Exercise details: Leaving out every image, restate all the records word for word.

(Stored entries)
↓
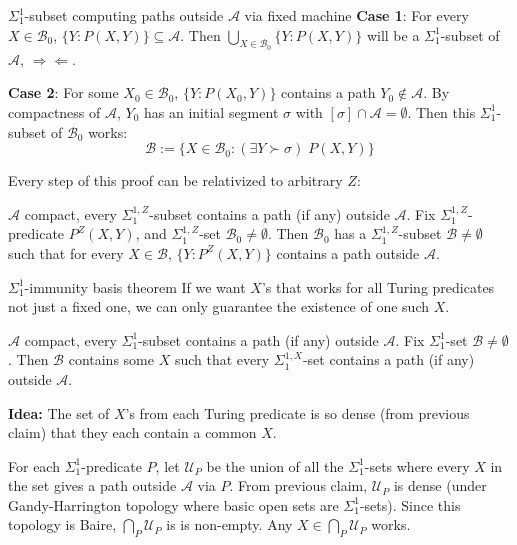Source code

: \begin{frame}{$\Sigma_1^1$-subset computing paths outside
$\mathcal{A}$ via fixed machine}
  \textbf{Case 1}: For every $X\in\mathcal{B}_0$,
  $\{Y:P(X,Y)\}\subseteq\mathcal{A}$. Then $\bigcup_{X\in\mathcal{B}_0}
  \{Y:P(X,Y)\}$ will be a $\Sigma_1^1$-subset of $\mathcal{A}$,
  $\Rightarrow\Leftarrow$.

  \vspace{1em}
  \textbf{Case 2}: For some $X_0\in\mathcal{B}_0$, $\{Y:P(X_0,Y)\}$
  contains a path $Y_0\not\in\mathcal{A}$. By compactness of $\mathcal{A}$,
  $Y_0$ has an initial segment $\sigma$ with $[\sigma]\cap\mathcal{A}
  =\emptyset$. Then this $\Sigma_1^1$-subset of $\mathcal{B}_0$ works:
  \[\mathcal{B}:= \{X\in\mathcal{B}_0: (\exists Y\succ\sigma)\; P(X,Y)\}\]

  Every step of this proof can be relativized to arbitrary $Z$:
  \begin{claim}[Relativized to $Z$]
    $\mathcal{A}$ compact, every $\Sigma_1^{1,Z}$-subset contains a
    path (if any) outside $\mathcal{A}$. Fix $\Sigma_1^{1,Z}$-predicate
    $P^Z(X,Y)$, and $\Sigma_1^{1,Z}$-set $\mathcal{B}_0\neq\emptyset$. Then
    $\mathcal{B}_0$ has a $\Sigma_1^{1,Z}$-subset $\mathcal{B}\neq\emptyset$
    such that for every $X\in\mathcal{B}$, $\{Y:P^Z(X,Y)\}$ contains a path
    outside $\mathcal{A}$.
  \end{claim}
\end{frame}

\begin{frame}{$\Sigma_1^1$-immunity basis theorem}
  If we want $X$'s that works for all Turing predicates not just a fixed
  one, we can only guarantee the existence of one such $X$.

  \begin{thm}
    $\mathcal{A}$ compact, every $\Sigma_1^{1}$-subset contains a path (if
    any) outside $\mathcal{A}$. Fix $\Sigma_1^{1}$-set
    $\mathcal{B}\neq\emptyset$. Then $\mathcal{B}$ contains some $X$ such
    that every $\Sigma_1^{1,X}$-set contains a path (if any) outside
    $\mathcal{A}$.
  \end{thm}

  \textbf{Idea:} The set of $X$'s from each Turing predicate is so dense
  (from previous claim) that they each contain a common $X$.

  \vspace{0.5em}
  For each $\Sigma_1^1$-predicate $P$, let $\mathcal{U}_P$ be the union of
  all the $\Sigma_1^1$-sets where every $X$ in the set gives a path outside
  $\mathcal{A}$ via $P$. From previous claim, $\mathcal{U}_P$ is dense
  (under Gandy-Harrington topology where basic open sets are
  $\Sigma_1^1$-sets). Since this topology is Baire,
  $\bigcap_P\mathcal{U}_P$ is is non-empty. Any
  $X\in\bigcap_P\mathcal{U}_P$ works.
\end{frame}


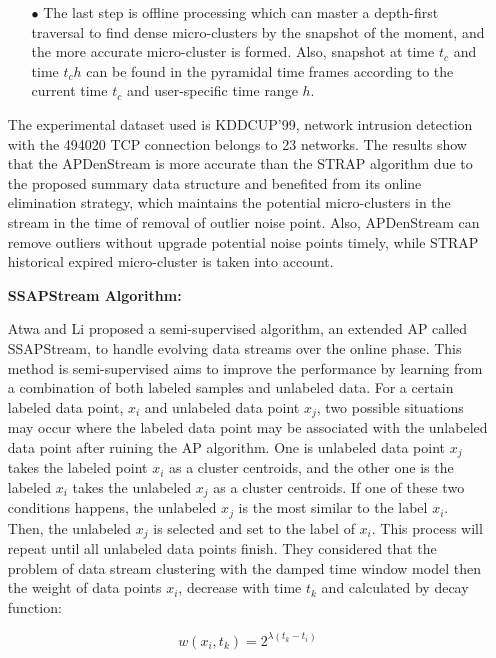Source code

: \documentclass[../UNBThesis2.tex]{subfiles}
\begin{document}
\begin{itemize}[leftmargin=*]
\begin{itemize}
   \item[$\bullet$] The last step is offline processing which can master a depth-first traversal to find dense micro-clusters by the snapshot of the moment, and the more accurate micro-cluster is formed. Also, snapshot at time $t_c$ and time $t_ch$ can be found in the pyramidal time frames according to the current time $t_c$ and user-specific time range $h$. 
\end{itemize}



The experimental dataset used is KDDCUP'99, network intrusion detection with the 494020 TCP connection belongs to 23 networks. The results show that the APDenStream is more accurate than the STRAP algorithm due to the proposed summary data structure and benefited from its online elimination strategy, which maintains the potential micro-clusters in the stream in the time of removal of outlier noise point.
Also, APDenStream can remove outliers without upgrade potential noise points timely, while STRAP historical expired micro-cluster is taken into account.



\item[]\textbf{SSAPStream Algorithm:}

Atwa and Li \cite{atwa2015affinity} proposed a semi-supervised algorithm, an extended AP called SSAPStream, to handle evolving data streams over the online phase. This method is semi-supervised aims to improve the performance by learning from a combination of both labeled samples and unlabeled data. For a certain labeled data point, $x_i$ and unlabeled data point $x_j$, two possible situations may occur where the labeled data point may be associated with the unlabeled data point after ruining the AP algorithm. One is unlabeled data point $x_j$ takes the labeled point $x_i$ as a cluster centroids, and the other one is the labeled $x_i$ takes the unlabeled $x_j$ as a cluster centroids. If one of these two conditions happens, the unlabeled $x_j$ is the most similar to the label $x_i$. Then, the unlabeled $x_j$ is selected and set to the label of $x_i$. This process will repeat until all unlabeled data points finish.
They considered that the problem of data stream clustering with the damped time window model then the weight of data points $x_i$, decrease with time $t_k$ and calculated by decay function:

\begin{equation}
    w(x_i, t_k) = 2^{\lambda(t_k - t_i)}
\end{equation}


\end{itemize}
\end{document}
↑
Solution for this exercise:
Source code

: \begin{frame}{$\Sigma_1^1$-subset computing paths outside
$\mathcal{A}$ via fixed machine}
  \textbf{Case 1}: For every $X\in\mathcal{B}_0$,
  $\{Y:P(X,Y)\}\subseteq\mathcal{A}$. Then $\bigcup_{X\in\mathcal{B}_0}
  \{Y:P(X,Y)\}$ will be a $\Sigma_1^1$-subset of $\mathcal{A}$,
  $\Rightarrow\Leftarrow$.

  \vspace{1em}
  \textbf{Case 2}: For some $X_0\in\mathcal{B}_0$, $\{Y:P(X_0,Y)\}$
  contains a path $Y_0\not\in\mathcal{A}$. By compactness of $\mathcal{A}$,
  $Y_0$ has an initial segment $\sigma$ with $[\sigma]\cap\mathcal{A}
  =\emptyset$. Then this $\Sigma_1^1$-subset of $\mathcal{B}_0$ works:
  \[\mathcal{B}:= \{X\in\mathcal{B}_0: (\exists Y\succ\sigma)\; P(X,Y)\}\]

  Every step of this proof can be relativized to arbitrary $Z$:
  \begin{claim}[Relativized to $Z$]
    $\mathcal{A}$ compact, every $\Sigma_1^{1,Z}$-subset contains a
    path (if any) outside $\mathcal{A}$. Fix $\Sigma_1^{1,Z}$-predicate
    $P^Z(X,Y)$, and $\Sigma_1^{1,Z}$-set $\mathcal{B}_0\neq\emptyset$. Then
    $\mathcal{B}_0$ has a $\Sigma_1^{1,Z}$-subset $\mathcal{B}\neq\emptyset$
    such that for every $X\in\mathcal{B}$, $\{Y:P^Z(X,Y)\}$ contains a path
    outside $\mathcal{A}$.
  \end{claim}
\end{frame}

\begin{frame}{$\Sigma_1^1$-immunity basis theorem}
  If we want $X$'s that works for all Turing predicates not just a fixed
  one, we can only guarantee the existence of one such $X$.

  \begin{thm}
    $\mathcal{A}$ compact, every $\Sigma_1^{1}$-subset contains a path (if
    any) outside $\mathcal{A}$. Fix $\Sigma_1^{1}$-set
    $\mathcal{B}\neq\emptyset$. Then $\mathcal{B}$ contains some $X$ such
    that every $\Sigma_1^{1,X}$-set contains a path (if any) outside
    $\mathcal{A}$.
  \end{thm}

  \textbf{Idea:} The set of $X$'s from each Turing predicate is so dense
  (from previous claim) that they each contain a common $X$.

  \vspace{0.5em}
  For each $\Sigma_1^1$-predicate $P$, let $\mathcal{U}_P$ be the union of
  all the $\Sigma_1^1$-sets where every $X$ in the set gives a path outside
  $\mathcal{A}$ via $P$. From previous claim, $\mathcal{U}_P$ is dense
  (under Gandy-Harrington topology where basic open sets are
  $\Sigma_1^1$-sets). Since this topology is Baire,
  $\bigcap_P\mathcal{U}_P$ is is non-empty. Any
  $X\in\bigcap_P\mathcal{U}_P$ works.
\end{frame}


Source code

: \documentclass[../UNBThesis2.tex]{subfiles}
\begin{document}
\begin{itemize}[leftmargin=*]
\begin{itemize}
   \item[$\bullet$] The last step is offline processing which can master a depth-first traversal to find dense micro-clusters by the snapshot of the moment, and the more accurate micro-cluster is formed. Also, snapshot at time $t_c$ and time $t_ch$ can be found in the pyramidal time frames according to the current time $t_c$ and user-specific time range $h$. 
\end{itemize}



The experimental dataset used is KDDCUP'99, network intrusion detection with the 494020 TCP connection belongs to 23 networks. The results show that the APDenStream is more accurate than the STRAP algorithm due to the proposed summary data structure and benefited from its online elimination strategy, which maintains the potential micro-clusters in the stream in the time of removal of outlier noise point.
Also, APDenStream can remove outliers without upgrade potential noise points timely, while STRAP historical expired micro-cluster is taken into account.



\item[]\textbf{SSAPStream Algorithm:}

Atwa and Li \cite{atwa2015affinity} proposed a semi-supervised algorithm, an extended AP called SSAPStream, to handle evolving data streams over the online phase. This method is semi-supervised aims to improve the performance by learning from a combination of both labeled samples and unlabeled data. For a certain labeled data point, $x_i$ and unlabeled data point $x_j$, two possible situations may occur where the labeled data point may be associated with the unlabeled data point after ruining the AP algorithm. One is unlabeled data point $x_j$ takes the labeled point $x_i$ as a cluster centroids, and the other one is the labeled $x_i$ takes the unlabeled $x_j$ as a cluster centroids. If one of these two conditions happens, the unlabeled $x_j$ is the most similar to the label $x_i$. Then, the unlabeled $x_j$ is selected and set to the label of $x_i$. This process will repeat until all unlabeled data points finish.
They considered that the problem of data stream clustering with the damped time window model then the weight of data points $x_i$, decrease with time $t_k$ and calculated by decay function:

\begin{equation}
    w(x_i, t_k) = 2^{\lambda(t_k - t_i)}
\end{equation}


\end{itemize}
\end{document}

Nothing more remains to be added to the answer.